Monde
Pour les signataires de l'accord avec l'Iran, c'est la consternation. Téhéran dénonce la décision américaine, accusant Donald Trump de pratiquer la guerre psychologique mais le président Hassan Rohani se dit prêt à maintenir le dialogue avec les Européens, les Russes et les Chinois en vue de maintenir l'accord. Quelle est désormais la marge de manoeuvre des Européens ?
Les vingt-huit pays de l’Union européenne vont maintenant tenter de sauver les meubles de l’accord nucléaire avec l’Iran. Leur espoir, c’est que Téhéran accepte de maintenir les engagements pris, faire en quelque sorte comme si Donald Trump n’existait pas.
La crainte des Européens est double : il y a d’abord le risque, bien réel, d’un embrasement de l’ensemble du monde arabo-musulman, d'autant que ce mercredi matin les camps rivaux sont bien identifiés et, pour partie au moins, pressés d’en découdre.
Et le chaos de l’autre côté de la Méditerranée provoquerait inévitablement un accroissement du flux de réfugiés, cherchant à rejoindre l’Europe. Une Europe toujours dépourvue d’une politique d’asile et de répartition commune.
Mais, pour les Européens, le souci immédiat, ce sont les conséquences, pour leurs économies, de sanctions américaines à large spectre, qui donneraient aux entreprises européennes à choisir entre commercer avec l’Iran ou commercer avec les États-Unis.
« La marge de manœuvre de l’Union européenne est assez réduite, confirme Vincent Eiffling, chercheur à l'Université de Louvain en Belgique, outre le fait que l’Union européenne pourrait mettre en place des contre-mesures qui viendraient contrebalancer la décision d’établir des sanctions extraterritoriales américaines, ce qui conduirait finalement l’Europe à s’engager dans une espèce de guerre politico-commerciale avec les Etats-Unis ».
Les entreprises françaises présentes en Iran ont beaucoup à perdre
Premier concerné, Total qui, l'an dernier, profitant de l'accalmie diplomatique, signait un accord avec Téhéran pour le développement de South Pars, le plus important gisement de gaz naturel au monde. Un investissement d'un milliard de dollars. Mais le groupe pétrolier a prévenu, le désengagement est possible. Certaines parts du projet pourraient être revendues à un concurrent chinois.

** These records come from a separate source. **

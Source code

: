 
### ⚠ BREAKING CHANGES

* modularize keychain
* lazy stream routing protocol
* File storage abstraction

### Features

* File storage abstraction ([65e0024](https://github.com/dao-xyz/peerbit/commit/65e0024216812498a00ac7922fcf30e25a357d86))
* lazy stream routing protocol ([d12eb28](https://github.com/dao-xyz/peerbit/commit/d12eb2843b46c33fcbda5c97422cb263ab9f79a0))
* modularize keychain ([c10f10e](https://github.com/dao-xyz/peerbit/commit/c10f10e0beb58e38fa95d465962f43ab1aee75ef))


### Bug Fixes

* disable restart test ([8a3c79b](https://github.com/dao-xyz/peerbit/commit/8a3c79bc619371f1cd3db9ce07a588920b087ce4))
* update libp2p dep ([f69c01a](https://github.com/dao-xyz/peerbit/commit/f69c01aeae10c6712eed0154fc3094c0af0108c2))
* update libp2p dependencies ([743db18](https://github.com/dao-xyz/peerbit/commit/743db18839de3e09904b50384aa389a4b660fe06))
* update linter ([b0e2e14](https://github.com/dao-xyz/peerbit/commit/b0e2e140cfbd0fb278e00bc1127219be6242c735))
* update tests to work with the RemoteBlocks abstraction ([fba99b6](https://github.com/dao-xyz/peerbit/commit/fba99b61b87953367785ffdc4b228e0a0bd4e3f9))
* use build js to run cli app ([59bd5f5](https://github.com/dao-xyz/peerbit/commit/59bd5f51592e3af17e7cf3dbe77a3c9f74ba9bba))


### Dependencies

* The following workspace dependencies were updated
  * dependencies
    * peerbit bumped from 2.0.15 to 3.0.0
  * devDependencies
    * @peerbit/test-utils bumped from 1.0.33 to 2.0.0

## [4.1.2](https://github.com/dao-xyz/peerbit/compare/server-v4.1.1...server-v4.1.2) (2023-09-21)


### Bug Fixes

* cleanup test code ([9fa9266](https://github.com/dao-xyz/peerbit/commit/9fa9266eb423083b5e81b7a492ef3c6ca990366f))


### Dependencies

Potentiellement exposé également, Airbus, à qui Iran Air, la compagnie nationale, a commandé une centaine d'appareils. Comme son rival américain Boeing, le constructeur aéronautique basé à Toulouse, joue ici plusieurs milliards de dollars.
Dans le domaine de l'automobile, les partenaires historiques de l'Iran sont Renault, depuis 15 ans, et PSA. Lorsque les sanctions ont été levées, ils ont signé de nouveaux accords avec des constructeurs locaux. Un marché très prometteur.
D'autres entreprises françaises étaient déjà dans l'attente. Bouygues et Aéroports de Paris ont renoncé l'an dernier à construire et exploiter l'aéroport Khomeyni de Téhéran. Trop faible soutien des banques.
Prudence enfin chez Vinci, candidat à la gestion des aéroports de Mashhad et Ispahan. Les discussions ne sont pas finalisées, prévient le groupe de BTP qui précise qu'elles se sont toujours inscrites dans le respect des règles du droit international.
L’action diplomatique future de l’Union européenne ne se présente donc pas sous les meilleurs auspices. « On voit mal ce que l’Union européenne pourrait faire. Elle pourrait proposer un nouveau chapitre sur le programme balistique ou des négociations sur la politique régionale de l’Iran. Mais ce sont des dossiers qui constituent des lignes rouges pour Téhéran et je vois très, très mal la République islamique accepter de négocier sur ces questions-là », conclut également Vincent Eiffling.